Every line below that contains "travel" is to be copied.

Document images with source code
BEGIN

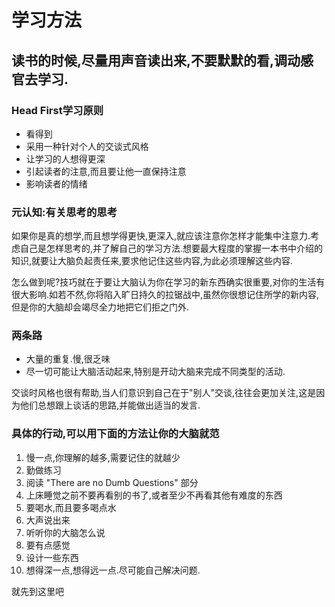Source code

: # 学习方法

## 读书的时候,尽量用声音读出来,不要默默的看,调动感官去学习.

### Head First学习原则

- 看得到
- 采用一种针对个人的交谈式风格
- 让学习的人想得更深
- 引起读者的注意,而且要让他一直保持注意
- 影响读者的情绪

### 元认知:有关思考的思考

如果你是真的想学,而且想学得更快,更深入,就应该注意你怎样才能集中注意力.考虑自己是怎样思考的,并了解自己的学习方法.想要最大程度的掌握一本书中介绍的知识,就要让大脑负起责任来,要求他记住这些内容,为此必须理解这些内容.

怎么做到呢?技巧就在于要让大脑认为你在学习的新东西确实很重要,对你的生活有很大影响.如若不然,你将陷入旷日持久的拉锯战中,虽然你很想记住所学的新内容,但是你的大脑却会竭尽全力地把它们拒之门外.

### 两条路

- 大量的重复.慢,很乏味
- 尽一切可能让大脑活动起来,特别是开动大脑来完成不同类型的活动.

交谈时风格也很有帮助,当人们意识到自己在于"别人"交谈,往往会更加关注,这是因为他们总想跟上谈话的思路,并能做出适当的发言.

### 具体的行动,可以用下面的方法让你的大脑就范

1. 慢一点,你理解的越多,需要记住的就越少
2. 勤做练习
3. 阅读 "There are no Dumb Questions" 部分
4. 上床睡觉之前不要再看别的书了,或者至少不再看其他有难度的东西
5. 要喝水,而且要多喝点水
6. 大声说出来
7. 听听你的大脑怎么说
8. 要有点感觉
9. 设计一些东西
10. 想得深一点,想得远一点.尽可能自己解决问题.

就先到这里吧

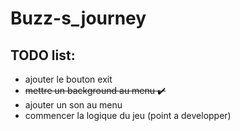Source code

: # Buzz-s_journey

## TODO list:
- ajouter le bouton exit
- ~~mettre un background au menu  ✔️~~
- ajouter un son au menu
- commencer la logique du jeu (point a developper)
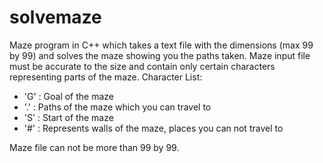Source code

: # solvemaze
Maze program in C++ which takes a text file with the dimensions (max 99 by 99) and solves the maze showing you the paths taken.
Maze input file must be accurate to the size and contain only certain characters representing parts of the maze.
Character List:
- 'G' : Goal of the maze
- '.' : Paths of the maze which you can travel to
- 'S' : Start of the maze
- '#' : Represents walls of the maze, places you can not travel to

Maze file can not be more than 99 by 99.

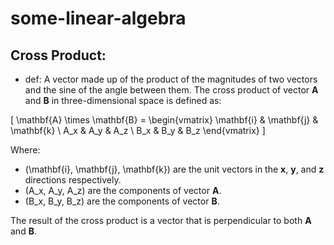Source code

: # some-linear-algebra
## Cross Product: 
- def: A vector made up of the product of the magnitudes of two vectors and the sine of the angle between them.
  The cross product of vector **A** and **B** in three-dimensional space is defined as:

\[
\mathbf{A} \times \mathbf{B} = \begin{vmatrix}
\mathbf{i} & \mathbf{j} & \mathbf{k} \\
A_x & A_y & A_z \\
B_x & B_y & B_z
\end{vmatrix}
\]

Where:
- \(\mathbf{i}, \mathbf{j}, \mathbf{k}\) are the unit vectors in the **x**, **y**, and **z** directions respectively.
- \(A_x, A_y, A_z\) are the components of vector **A**.
- \(B_x, B_y, B_z\) are the components of vector **B**.

The result of the cross product is a vector that is perpendicular to both **A** and **B**.
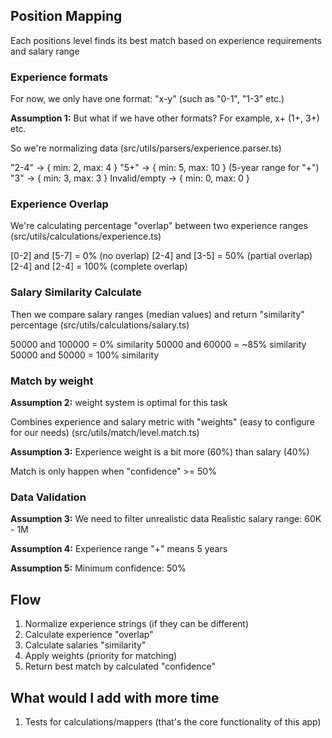 ## Position Mapping

Each positions level finds its best match based on experience requirements and salary range

### Experience formats

For now, we only have one format: "x-y" (such as "0-1", "1-3" etc.)

**Assumption 1:** But what if we have other formats? For example, x+ (1+, 3+) etc.

So we're normalizing data (src/utils/parsers/experience.parser.ts)

"2-4" → { min: 2, max: 4 }
"5+" → { min: 5, max: 10 } (5-year range for "+")
"3" → { min: 3, max: 3 }
Invalid/empty → { min: 0, max: 0 }

### Experience Overlap

We're calculating percentage "overlap" between two experience ranges (src/utils/calculations/experience.ts)

[0-2] and [5-7] = 0% (no overlap)
[2-4] and [3-5] = 50% (partial overlap)
[2-4] and [2-4] = 100% (complete overlap)

### Salary Similarity Calculate

Then we compare salary ranges (median values) and return "similarity" percentage (src/utils/calculations/salary.ts)

50000 and 100000 = 0% similarity
50000 and 60000 = ~85% similarity
50000 and 50000 = 100% similarity

### Match by weight

**Assumption 2:** weight system is optimal for this task

Combines experience and salary metric with "weights" (easy to configure for our needs) (src/utils/match/level.match.ts)

**Assumption 3:** Experience weight is a bit more (60%) than salary (40%)

Match is only happen when "confidence" >= 50%

### Data Validation

**Assumption 3:** We need to filter unrealistic data
Realistic salary range: 60K - 1M

**Assumption 4:** Experience range "+" means 5 years

**Assumption 5:** Minimum confidence: 50%

## Flow

1. Normalize experience strings (if they can be different)
2. Calculate experience "overlap"
3. Calculate salaries "similarity"
4. Apply weights (priority for matching)
5. Return best match by calculated "confidence"

## What would I add with more time

1. Tests for calculations/mappers (that's the core functionality of this app)
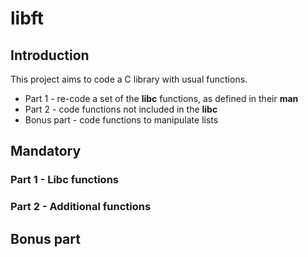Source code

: # libft

## Introduction
This project aims to code a C library with usual functions.

* Part 1 - re-code a set of the **libc** functions, as defined in their **man**
* Part 2 - code functions not included in the **libc**
* Bonus part - code functions to manipulate lists

## Mandatory
### Part 1 - Libc functions

### Part 2 - Additional functions

## Bonus part
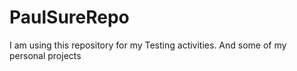 # PaulSureRepo
I am using this repository for my Testing activities. And some of my personal projects
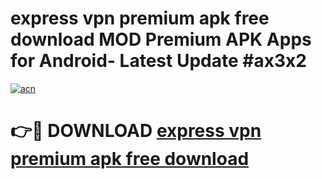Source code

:# express vpn premium apk free download MOD Premium APK Apps for Android- Latest Update #ax3x2

[![acn](https://github.com/user-attachments/assets/0f9c940e-d8b0-45ae-aac7-cd30a18b3e1c)](https://apps.libra.edu.pl/?title=express_vpn_premium_apk_free_download&ref=2F)

# 👉🔴 DOWNLOAD [express vpn premium apk free download](https://apps.libra.edu.pl/?title=express_vpn_premium_apk_free_download&ref=2F)
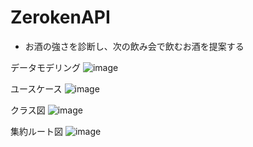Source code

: # ZerokenAPI
- お酒の強さを診断し、次の飲み会で飲むお酒を提案する

データモデリング
![image](https://user-images.githubusercontent.com/79771445/189510848-1d0f4b4d-bc43-46ef-b370-536b649e3a0b.png)

ユースケース
![image](https://user-images.githubusercontent.com/79771445/189510881-e63f038d-4ed1-469c-b553-d5785d6002c5.png)

クラス図
![image](https://user-images.githubusercontent.com/79771445/189510859-39e4ada5-c59f-4b58-aad4-e9c0d74e864e.png)

集約ルート図
![image]()
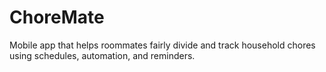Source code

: # ChoreMate
Mobile app that helps roommates fairly divide and track household chores using schedules, automation, and reminders.
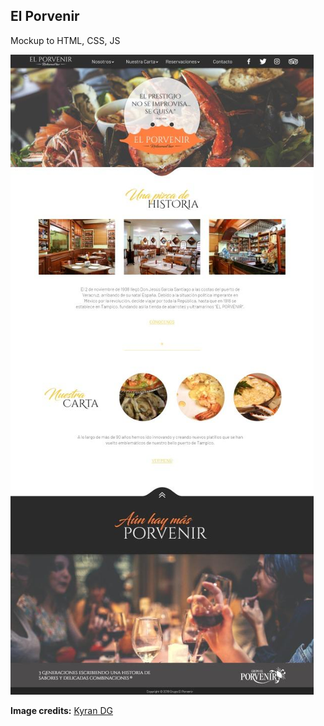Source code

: ## El Porvenir

Mockup to HTML, CSS, JS

![El Provenir](./design-desktop.jpg)

**Image credits:** [Kyran DG](https://www.instagram.com/kyran.dg/)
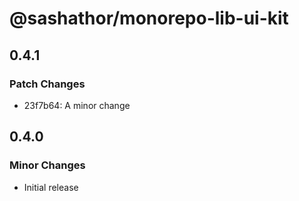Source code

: # @sashathor/monorepo-lib-ui-kit

## 0.4.1

### Patch Changes

- 23f7b64: A minor change

## 0.4.0

### Minor Changes

- Initial release
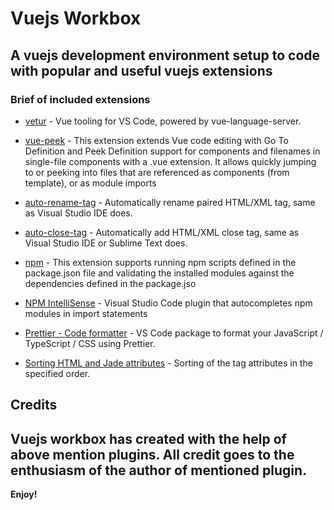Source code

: # Vuejs Workbox

## A vuejs development environment setup to code with popular and useful vuejs extensions

### Brief of included extensions

* [vetur](https://marketplace.visualstudio.com/items?itemName=octref.vetur) -
  Vue tooling for VS Code, powered by vue-language-server.
* [vue-peek](https://marketplace.visualstudio.com/items?itemName=dariofuzinato.vue-peek) -
  This extension extends Vue code editing with Go To Definition and Peek Definition support for components and filenames in single-file components with a .vue extension. It allows quickly jumping to or peeking into files that are referenced as components (from template), or as module imports

* [auto-rename-tag](https://marketplace.visualstudio.com/items?itemName=formulahendry.auto-rename-tag) -
  Automatically rename paired HTML/XML tag, same as Visual Studio IDE does.

* [auto-close-tag](https://marketplace.visualstudio.com/items?itemName=formulahendry.auto-close-tag) -
  Automatically add HTML/XML close tag, same as Visual Studio IDE or Sublime Text does.

* [npm](https://marketplace.visualstudio.com/items?itemName=eg2.vscode-npm-script) -
  This extension supports running npm scripts defined in the package.json file and validating the installed modules against the dependencies defined in the package.jso

* [NPM IntelliSense](https://marketplace.visualstudio.com/items?itemName=christian-kohler.npm-intellisense) -
  Visual Studio Code plugin that autocompletes npm modules in import statements

* [Prettier - Code formatter](https://marketplace.visualstudio.com/items?itemName=esbenp.prettier-vscode) -
  VS Code package to format your JavaScript / TypeScript / CSS using Prettier.

* [Sorting HTML and Jade attributes](https://marketplace.visualstudio.com/items?itemName=mrmlnc.vscode-attrs-sorter) -
  Sorting of the tag attributes in the specified order.

## **Credits**

## Vuejs workbox has created with the help of above mention plugins. All credit goes to the enthusiasm of the author of mentioned plugin.

**Enjoy!**
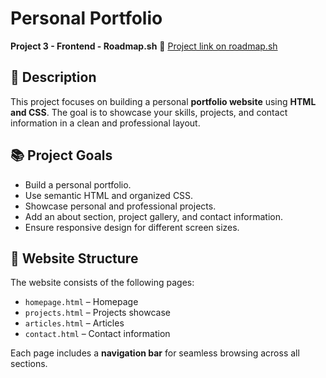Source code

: # Personal Portfolio

**Project 3 - Frontend - Roadmap.sh**
🔗 [Project link on roadmap.sh](https://roadmap.sh/projects/portfolio-website)

## 📄 Description

This project focuses on building a personal **portfolio website** using **HTML and CSS**. The goal is to showcase your skills, projects, and contact information in a clean and professional layout.

## 📚 Project Goals

- Build a personal portfolio.
- Use semantic HTML and organized CSS.
- Showcase personal and professional projects.
- Add an about section, project gallery, and contact information.
- Ensure responsive design for different screen sizes.

## 🧱 Website Structure

The website consists of the following pages:

- `homepage.html` – Homepage
- `projects.html` – Projects showcase
- `articles.html` – Articles
- `contact.html` – Contact information

Each page includes a **navigation bar** for seamless browsing across all sections.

END

**Expected output**
- '.' : Paths of the maze which you can travel to
- '#' : Represents walls of the maze, places you can not travel to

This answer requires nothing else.